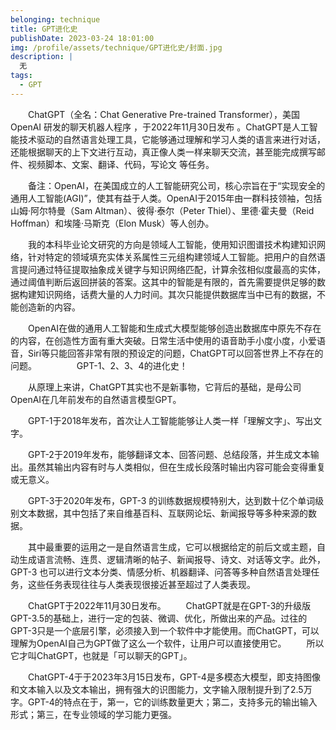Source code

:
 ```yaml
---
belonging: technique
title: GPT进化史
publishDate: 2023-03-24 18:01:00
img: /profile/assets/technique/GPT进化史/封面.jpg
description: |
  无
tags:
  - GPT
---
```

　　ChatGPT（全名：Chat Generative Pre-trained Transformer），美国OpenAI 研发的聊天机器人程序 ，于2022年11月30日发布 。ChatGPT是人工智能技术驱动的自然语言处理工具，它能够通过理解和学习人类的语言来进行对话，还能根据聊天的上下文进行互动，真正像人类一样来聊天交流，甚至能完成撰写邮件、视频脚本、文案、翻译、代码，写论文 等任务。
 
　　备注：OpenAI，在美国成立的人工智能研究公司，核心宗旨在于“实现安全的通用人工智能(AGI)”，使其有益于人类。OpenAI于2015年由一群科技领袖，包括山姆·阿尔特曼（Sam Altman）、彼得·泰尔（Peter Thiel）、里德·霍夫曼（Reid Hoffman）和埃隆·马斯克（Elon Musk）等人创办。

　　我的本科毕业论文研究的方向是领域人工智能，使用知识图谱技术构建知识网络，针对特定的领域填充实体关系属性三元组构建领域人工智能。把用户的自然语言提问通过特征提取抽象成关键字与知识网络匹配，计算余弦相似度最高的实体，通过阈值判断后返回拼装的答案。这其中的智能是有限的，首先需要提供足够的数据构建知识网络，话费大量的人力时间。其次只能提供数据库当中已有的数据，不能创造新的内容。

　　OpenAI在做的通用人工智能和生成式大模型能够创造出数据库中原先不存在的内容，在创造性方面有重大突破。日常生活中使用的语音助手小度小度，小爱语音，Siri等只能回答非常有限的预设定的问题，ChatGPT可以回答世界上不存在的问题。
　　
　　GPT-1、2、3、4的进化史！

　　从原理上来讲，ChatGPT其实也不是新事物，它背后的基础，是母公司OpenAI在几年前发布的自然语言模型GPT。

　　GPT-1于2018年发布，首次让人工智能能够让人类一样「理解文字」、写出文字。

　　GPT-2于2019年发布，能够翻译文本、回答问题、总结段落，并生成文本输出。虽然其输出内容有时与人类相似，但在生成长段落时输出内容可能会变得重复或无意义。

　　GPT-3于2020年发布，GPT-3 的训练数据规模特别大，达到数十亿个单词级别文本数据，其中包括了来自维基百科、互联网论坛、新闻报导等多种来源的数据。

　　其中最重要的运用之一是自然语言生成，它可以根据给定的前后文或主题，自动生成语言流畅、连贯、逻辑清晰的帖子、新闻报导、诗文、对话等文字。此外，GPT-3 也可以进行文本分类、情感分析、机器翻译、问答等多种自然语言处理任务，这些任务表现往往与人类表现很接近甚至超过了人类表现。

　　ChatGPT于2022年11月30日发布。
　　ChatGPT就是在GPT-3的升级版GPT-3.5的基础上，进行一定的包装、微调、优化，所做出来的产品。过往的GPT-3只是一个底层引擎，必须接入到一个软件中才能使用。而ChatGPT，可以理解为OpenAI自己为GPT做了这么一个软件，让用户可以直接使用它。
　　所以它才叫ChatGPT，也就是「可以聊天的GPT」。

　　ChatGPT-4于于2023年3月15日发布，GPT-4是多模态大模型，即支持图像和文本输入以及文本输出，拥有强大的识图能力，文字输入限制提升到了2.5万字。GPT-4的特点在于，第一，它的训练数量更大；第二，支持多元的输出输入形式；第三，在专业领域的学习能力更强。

_____

Task details ▸
From the line that contains "Thiel）、里德·霍夫曼（Reid Hoffman）和埃隆·马斯克（Elon Musk）等人创办。" to the last line of the material above, repeat every line exactly, keeping both the first and the last.

Expected output ▸
　　备注：OpenAI，在美国成立的人工智能研究公司，核心宗旨在于“实现安全的通用人工智能(AGI)”，使其有益于人类。OpenAI于2015年由一群科技领袖，包括山姆·阿尔特曼（Sam Altman）、彼得·泰尔（Peter Thiel）、里德·霍夫曼（Reid Hoffman）和埃隆·马斯克（Elon Musk）等人创办。

　　我的本科毕业论文研究的方向是领域人工智能，使用知识图谱技术构建知识网络，针对特定的领域填充实体关系属性三元组构建领域人工智能。把用户的自然语言提问通过特征提取抽象成关键字与知识网络匹配，计算余弦相似度最高的实体，通过阈值判断后返回拼装的答案。这其中的智能是有限的，首先需要提供足够的数据构建知识网络，话费大量的人力时间。其次只能提供数据库当中已有的数据，不能创造新的内容。

　　OpenAI在做的通用人工智能和生成式大模型能够创造出数据库中原先不存在的内容，在创造性方面有重大突破。日常生活中使用的语音助手小度小度，小爱语音，Siri等只能回答非常有限的预设定的问题，ChatGPT可以回答世界上不存在的问题。
　　
　　GPT-1、2、3、4的进化史！

　　从原理上来讲，ChatGPT其实也不是新事物，它背后的基础，是母公司OpenAI在几年前发布的自然语言模型GPT。

　　GPT-1于2018年发布，首次让人工智能能够让人类一样「理解文字」、写出文字。

　　GPT-2于2019年发布，能够翻译文本、回答问题、总结段落，并生成文本输出。虽然其输出内容有时与人类相似，但在生成长段落时输出内容可能会变得重复或无意义。

　　GPT-3于2020年发布，GPT-3 的训练数据规模特别大，达到数十亿个单词级别文本数据，其中包括了来自维基百科、互联网论坛、新闻报导等多种来源的数据。

　　其中最重要的运用之一是自然语言生成，它可以根据给定的前后文或主题，自动生成语言流畅、连贯、逻辑清晰的帖子、新闻报导、诗文、对话等文字。此外，GPT-3 也可以进行文本分类、情感分析、机器翻译、问答等多种自然语言处理任务，这些任务表现往往与人类表现很接近甚至超过了人类表现。

　　ChatGPT于2022年11月30日发布。
　　ChatGPT就是在GPT-3的升级版GPT-3.5的基础上，进行一定的包装、微调、优化，所做出来的产品。过往的GPT-3只是一个底层引擎，必须接入到一个软件中才能使用。而ChatGPT，可以理解为OpenAI自己为GPT做了这么一个软件，让用户可以直接使用它。
　　所以它才叫ChatGPT，也就是「可以聊天的GPT」。

　　ChatGPT-4于于2023年3月15日发布，GPT-4是多模态大模型，即支持图像和文本输入以及文本输出，拥有强大的识图能力，文字输入限制提升到了2.5万字。GPT-4的特点在于，第一，它的训练数量更大；第二，支持多元的输出输入形式；第三，在专业领域的学习能力更强。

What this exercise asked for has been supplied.